[Opening DATA PROVIDED section]

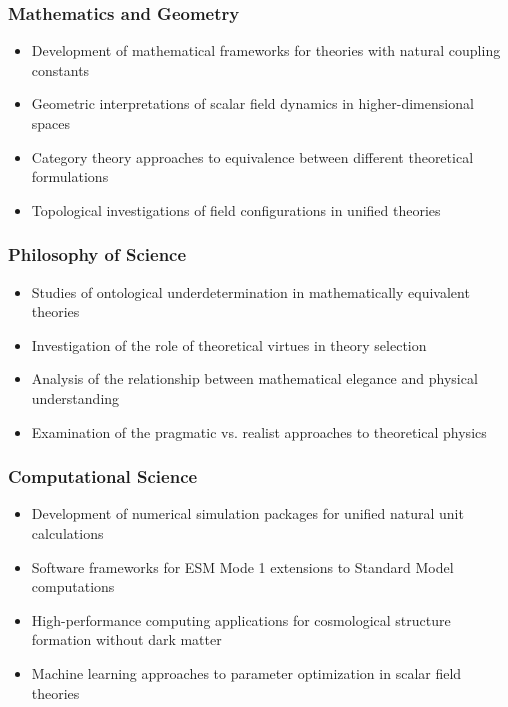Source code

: \documentclass[12pt,a4paper]{article}
\begin{document}
	\subsubsection{Mathematics and Geometry}
	\label{subsubsec:mathematics_geometry}
	
	\begin{itemize}
		\item Development of mathematical frameworks for theories with natural coupling constants
		\item Geometric interpretations of scalar field dynamics in higher-dimensional spaces
		\item Category theory approaches to equivalence between different theoretical formulations
		\item Topological investigations of field configurations in unified theories
	\end{itemize}
	
	\subsubsection{Philosophy of Science}
	\label{subsubsec:philosophy_science}
	
	\begin{itemize}
		\item Studies of ontological underdetermination in mathematically equivalent theories \cite{Duhem1906,Quine1951}
		\item Investigation of the role of theoretical virtues in theory selection \cite{Kuhn1977}
		\item Analysis of the relationship between mathematical elegance and physical understanding
		\item Examination of the pragmatic vs. realist approaches to theoretical physics \cite{vanFraassen1980}
	\end{itemize}
	
	\subsubsection{Computational Science}
	\label{subsubsec:computational_science}
	
	\begin{itemize}
		\item Development of numerical simulation packages for unified natural unit calculations
		\item Software frameworks for ESM Mode 1 extensions to Standard Model computations
		\item High-performance computing applications for cosmological structure formation without dark matter
		\item Machine learning approaches to parameter optimization in scalar field theories
	\end{itemize}
	
\end{document}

[Closing DATA PROVIDED section]

ASSIGNED TASK => Which of the lines above include the word "theoretical"? Copy each of them.

ANSWER BELOW =>
		\item Category theory approaches to equivalence between different theoretical formulations
		\item Investigation of the role of theoretical virtues in theory selection \cite{Kuhn1977}
		\item Examination of the pragmatic vs. realist approaches to theoretical physics \cite{vanFraassen1980}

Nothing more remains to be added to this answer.